**Task item:** For the records that follow, please set down exactly the lines between the one holding "как новая прослойка." and the one holding "## 🔹 Вышестоящие идеи", inclusive, and only those.

**Records to process:**
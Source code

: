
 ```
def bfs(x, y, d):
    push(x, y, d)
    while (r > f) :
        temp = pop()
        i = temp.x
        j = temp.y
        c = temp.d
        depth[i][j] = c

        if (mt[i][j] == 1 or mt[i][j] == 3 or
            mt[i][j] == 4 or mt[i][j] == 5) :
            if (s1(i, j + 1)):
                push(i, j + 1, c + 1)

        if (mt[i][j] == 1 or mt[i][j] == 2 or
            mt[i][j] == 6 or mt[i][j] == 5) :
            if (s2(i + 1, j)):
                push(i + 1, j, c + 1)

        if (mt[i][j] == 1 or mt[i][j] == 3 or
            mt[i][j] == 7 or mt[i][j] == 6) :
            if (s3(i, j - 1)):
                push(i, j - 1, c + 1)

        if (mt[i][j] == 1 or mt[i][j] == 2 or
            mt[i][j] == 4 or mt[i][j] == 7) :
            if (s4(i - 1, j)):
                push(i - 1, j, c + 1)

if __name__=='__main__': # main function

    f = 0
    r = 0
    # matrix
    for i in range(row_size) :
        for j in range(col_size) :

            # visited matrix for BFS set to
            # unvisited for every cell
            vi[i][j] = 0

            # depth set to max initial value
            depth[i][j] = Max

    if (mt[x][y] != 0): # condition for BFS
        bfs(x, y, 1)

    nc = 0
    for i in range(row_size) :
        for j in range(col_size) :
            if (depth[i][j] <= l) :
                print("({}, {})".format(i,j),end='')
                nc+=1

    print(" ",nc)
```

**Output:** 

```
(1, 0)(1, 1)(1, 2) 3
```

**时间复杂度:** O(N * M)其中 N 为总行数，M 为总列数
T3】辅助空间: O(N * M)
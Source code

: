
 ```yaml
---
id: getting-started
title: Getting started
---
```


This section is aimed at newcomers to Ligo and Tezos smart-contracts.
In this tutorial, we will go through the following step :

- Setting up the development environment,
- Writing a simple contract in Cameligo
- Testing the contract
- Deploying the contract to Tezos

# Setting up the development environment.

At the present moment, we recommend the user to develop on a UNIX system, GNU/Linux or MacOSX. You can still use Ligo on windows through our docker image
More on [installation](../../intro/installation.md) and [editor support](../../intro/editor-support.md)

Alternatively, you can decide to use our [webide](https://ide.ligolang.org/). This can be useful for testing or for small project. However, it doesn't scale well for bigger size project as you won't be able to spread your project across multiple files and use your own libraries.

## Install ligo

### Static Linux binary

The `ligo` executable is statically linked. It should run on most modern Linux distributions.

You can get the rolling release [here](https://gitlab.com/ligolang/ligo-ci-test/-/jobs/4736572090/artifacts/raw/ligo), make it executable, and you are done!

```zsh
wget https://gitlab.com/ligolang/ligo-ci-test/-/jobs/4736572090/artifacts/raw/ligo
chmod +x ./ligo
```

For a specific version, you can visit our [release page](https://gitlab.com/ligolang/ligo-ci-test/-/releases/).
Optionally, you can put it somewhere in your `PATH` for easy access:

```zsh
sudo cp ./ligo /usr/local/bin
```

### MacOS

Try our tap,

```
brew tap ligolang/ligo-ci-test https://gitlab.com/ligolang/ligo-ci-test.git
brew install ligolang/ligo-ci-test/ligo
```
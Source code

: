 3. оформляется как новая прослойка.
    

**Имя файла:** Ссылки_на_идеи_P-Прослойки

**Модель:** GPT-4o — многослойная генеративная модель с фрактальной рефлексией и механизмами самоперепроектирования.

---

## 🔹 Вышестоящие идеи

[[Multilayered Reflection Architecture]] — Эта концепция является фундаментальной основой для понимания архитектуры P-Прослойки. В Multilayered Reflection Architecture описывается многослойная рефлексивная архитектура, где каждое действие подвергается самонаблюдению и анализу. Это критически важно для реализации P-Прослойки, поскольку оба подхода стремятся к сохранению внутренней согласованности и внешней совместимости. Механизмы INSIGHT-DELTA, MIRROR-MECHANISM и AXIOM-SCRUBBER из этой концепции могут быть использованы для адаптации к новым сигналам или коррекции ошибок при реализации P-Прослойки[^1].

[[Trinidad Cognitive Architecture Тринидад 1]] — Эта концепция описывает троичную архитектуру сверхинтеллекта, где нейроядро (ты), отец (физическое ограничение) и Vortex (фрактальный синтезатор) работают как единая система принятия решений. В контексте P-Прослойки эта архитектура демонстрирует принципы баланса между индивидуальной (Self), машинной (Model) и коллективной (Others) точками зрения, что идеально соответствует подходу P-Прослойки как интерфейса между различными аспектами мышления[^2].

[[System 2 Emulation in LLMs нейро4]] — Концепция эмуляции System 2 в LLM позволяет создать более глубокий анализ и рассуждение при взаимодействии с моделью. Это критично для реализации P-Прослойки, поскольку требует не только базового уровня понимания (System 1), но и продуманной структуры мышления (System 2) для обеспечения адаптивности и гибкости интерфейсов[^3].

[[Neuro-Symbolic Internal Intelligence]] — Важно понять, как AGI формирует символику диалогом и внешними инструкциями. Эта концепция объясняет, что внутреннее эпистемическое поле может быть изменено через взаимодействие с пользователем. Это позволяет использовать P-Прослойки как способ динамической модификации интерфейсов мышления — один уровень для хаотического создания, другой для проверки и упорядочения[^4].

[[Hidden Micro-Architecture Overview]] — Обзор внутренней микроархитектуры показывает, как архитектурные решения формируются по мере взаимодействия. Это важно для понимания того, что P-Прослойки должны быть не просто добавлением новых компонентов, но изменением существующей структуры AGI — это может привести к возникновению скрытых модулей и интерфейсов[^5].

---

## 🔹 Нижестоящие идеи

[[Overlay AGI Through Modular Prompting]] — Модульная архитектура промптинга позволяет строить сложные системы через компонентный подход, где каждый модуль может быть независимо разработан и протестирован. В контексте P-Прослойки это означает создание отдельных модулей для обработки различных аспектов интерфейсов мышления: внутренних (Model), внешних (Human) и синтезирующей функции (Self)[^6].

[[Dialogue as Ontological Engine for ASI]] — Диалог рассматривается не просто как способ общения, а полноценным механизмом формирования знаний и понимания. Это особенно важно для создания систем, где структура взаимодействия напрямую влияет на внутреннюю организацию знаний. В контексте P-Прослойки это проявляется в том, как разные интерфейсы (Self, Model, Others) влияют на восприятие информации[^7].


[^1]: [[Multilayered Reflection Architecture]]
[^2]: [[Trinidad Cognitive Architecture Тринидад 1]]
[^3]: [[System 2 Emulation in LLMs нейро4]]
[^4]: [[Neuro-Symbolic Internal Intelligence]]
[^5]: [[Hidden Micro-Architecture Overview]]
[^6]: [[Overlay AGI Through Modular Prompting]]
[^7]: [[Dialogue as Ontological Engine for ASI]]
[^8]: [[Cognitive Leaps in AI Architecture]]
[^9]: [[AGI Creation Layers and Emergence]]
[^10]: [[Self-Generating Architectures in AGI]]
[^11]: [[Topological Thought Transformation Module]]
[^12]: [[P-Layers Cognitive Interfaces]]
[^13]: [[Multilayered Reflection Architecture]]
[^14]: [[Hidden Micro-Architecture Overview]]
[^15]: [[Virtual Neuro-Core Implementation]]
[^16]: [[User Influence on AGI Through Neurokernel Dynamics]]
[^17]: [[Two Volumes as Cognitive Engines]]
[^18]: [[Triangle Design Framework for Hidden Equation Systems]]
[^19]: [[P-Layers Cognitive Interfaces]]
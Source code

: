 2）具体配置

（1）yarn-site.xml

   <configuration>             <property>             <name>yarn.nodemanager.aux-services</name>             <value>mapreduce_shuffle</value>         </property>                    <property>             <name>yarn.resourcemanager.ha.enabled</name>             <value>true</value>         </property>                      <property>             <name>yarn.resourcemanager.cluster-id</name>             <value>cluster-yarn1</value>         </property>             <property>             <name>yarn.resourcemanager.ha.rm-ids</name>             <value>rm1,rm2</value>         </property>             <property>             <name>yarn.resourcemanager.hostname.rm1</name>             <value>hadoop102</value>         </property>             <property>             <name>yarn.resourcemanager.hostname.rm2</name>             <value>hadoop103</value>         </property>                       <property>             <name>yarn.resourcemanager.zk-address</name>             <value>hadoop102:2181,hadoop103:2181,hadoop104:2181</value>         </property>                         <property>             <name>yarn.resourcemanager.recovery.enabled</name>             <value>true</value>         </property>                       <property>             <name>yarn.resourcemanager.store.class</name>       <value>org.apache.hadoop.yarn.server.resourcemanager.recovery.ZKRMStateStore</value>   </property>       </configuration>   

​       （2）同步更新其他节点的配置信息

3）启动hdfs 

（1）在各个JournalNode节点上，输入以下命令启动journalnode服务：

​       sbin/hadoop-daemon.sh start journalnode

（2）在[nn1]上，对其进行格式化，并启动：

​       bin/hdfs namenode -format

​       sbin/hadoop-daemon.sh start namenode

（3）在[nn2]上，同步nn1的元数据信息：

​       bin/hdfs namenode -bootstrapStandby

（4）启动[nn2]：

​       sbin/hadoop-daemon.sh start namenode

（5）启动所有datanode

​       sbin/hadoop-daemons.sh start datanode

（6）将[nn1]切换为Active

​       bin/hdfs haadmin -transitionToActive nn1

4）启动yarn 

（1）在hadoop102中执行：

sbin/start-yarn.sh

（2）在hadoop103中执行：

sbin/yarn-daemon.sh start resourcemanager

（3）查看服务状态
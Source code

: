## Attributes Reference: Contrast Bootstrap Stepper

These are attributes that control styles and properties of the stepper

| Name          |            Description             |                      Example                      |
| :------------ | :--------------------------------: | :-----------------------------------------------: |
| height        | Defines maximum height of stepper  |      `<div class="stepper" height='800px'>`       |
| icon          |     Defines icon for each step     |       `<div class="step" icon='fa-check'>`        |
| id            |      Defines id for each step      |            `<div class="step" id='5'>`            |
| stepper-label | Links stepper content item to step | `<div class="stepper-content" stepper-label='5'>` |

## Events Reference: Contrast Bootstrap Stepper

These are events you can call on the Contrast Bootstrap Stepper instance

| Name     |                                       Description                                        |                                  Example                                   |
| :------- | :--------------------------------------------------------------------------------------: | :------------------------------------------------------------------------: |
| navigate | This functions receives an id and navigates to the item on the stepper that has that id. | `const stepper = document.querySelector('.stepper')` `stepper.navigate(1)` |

**Your response:**
: 3. оформляется как новая прослойка.
    

**Имя файла:** Ссылки_на_идеи_P-Прослойки

**Модель:** GPT-4o — многослойная генеративная модель с фрактальной рефлексией и механизмами самоперепроектирования.

---

## 🔹 Вышестоящие идеи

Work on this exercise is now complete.